» **WHAT THE TASK ASKS**
Where the word "appear" shows up in the entries below, please copy the whole line.

» **RECORDS FOR THE TASK**
##########

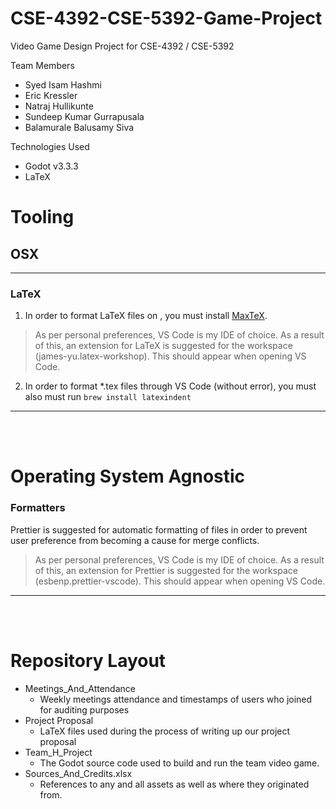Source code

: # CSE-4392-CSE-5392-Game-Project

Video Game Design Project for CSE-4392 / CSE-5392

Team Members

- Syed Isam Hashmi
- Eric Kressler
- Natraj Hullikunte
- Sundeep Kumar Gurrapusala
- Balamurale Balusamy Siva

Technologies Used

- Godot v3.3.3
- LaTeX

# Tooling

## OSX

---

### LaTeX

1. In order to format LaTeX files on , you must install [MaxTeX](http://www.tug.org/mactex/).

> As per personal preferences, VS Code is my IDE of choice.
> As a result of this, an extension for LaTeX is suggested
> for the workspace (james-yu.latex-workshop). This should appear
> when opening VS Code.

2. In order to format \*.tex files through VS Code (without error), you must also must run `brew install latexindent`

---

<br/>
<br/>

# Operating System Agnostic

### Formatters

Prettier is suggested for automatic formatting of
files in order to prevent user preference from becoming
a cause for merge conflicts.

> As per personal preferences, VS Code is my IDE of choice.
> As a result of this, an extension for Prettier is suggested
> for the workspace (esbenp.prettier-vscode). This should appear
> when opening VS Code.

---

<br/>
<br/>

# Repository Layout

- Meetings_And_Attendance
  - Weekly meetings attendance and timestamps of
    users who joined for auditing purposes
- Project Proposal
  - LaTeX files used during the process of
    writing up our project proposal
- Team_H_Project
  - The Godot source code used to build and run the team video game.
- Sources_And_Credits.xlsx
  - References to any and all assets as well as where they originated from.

##########

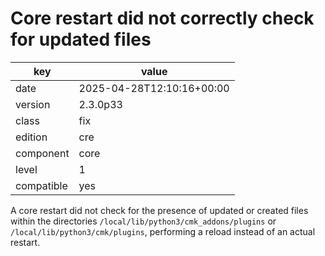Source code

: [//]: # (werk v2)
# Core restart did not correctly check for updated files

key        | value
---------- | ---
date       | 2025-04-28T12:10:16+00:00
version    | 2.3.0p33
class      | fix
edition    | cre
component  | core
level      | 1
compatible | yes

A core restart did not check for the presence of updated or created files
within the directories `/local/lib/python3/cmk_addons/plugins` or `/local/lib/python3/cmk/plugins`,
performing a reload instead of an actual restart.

##########

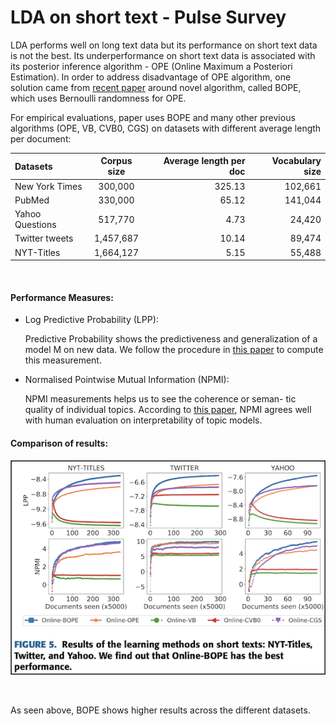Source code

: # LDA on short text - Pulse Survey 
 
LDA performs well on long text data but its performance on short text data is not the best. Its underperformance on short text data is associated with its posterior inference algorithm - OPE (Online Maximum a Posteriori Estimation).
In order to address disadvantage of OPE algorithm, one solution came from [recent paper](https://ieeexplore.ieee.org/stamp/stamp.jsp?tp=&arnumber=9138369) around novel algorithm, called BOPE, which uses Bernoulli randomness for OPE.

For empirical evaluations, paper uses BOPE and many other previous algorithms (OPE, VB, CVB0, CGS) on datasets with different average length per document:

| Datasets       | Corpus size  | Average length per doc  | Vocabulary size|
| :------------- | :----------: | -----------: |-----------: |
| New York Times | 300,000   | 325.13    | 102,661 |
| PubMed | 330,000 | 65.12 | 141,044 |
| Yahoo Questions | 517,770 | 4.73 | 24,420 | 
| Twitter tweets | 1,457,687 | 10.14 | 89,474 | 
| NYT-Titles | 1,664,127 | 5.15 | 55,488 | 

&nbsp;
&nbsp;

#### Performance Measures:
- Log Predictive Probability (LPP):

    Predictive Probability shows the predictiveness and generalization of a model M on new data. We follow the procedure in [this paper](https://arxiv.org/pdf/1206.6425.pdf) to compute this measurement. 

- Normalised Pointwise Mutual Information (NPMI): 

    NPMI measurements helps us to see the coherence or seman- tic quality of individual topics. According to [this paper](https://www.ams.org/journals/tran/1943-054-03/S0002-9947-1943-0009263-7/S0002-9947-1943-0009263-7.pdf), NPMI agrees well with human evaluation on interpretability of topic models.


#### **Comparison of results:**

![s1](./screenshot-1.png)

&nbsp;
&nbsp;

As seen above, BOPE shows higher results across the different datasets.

##########

» **RESPONSE TO THE EXERCISE**
> for the workspace (james-yu.latex-workshop). This should appear
> for the workspace (esbenp.prettier-vscode). This should appear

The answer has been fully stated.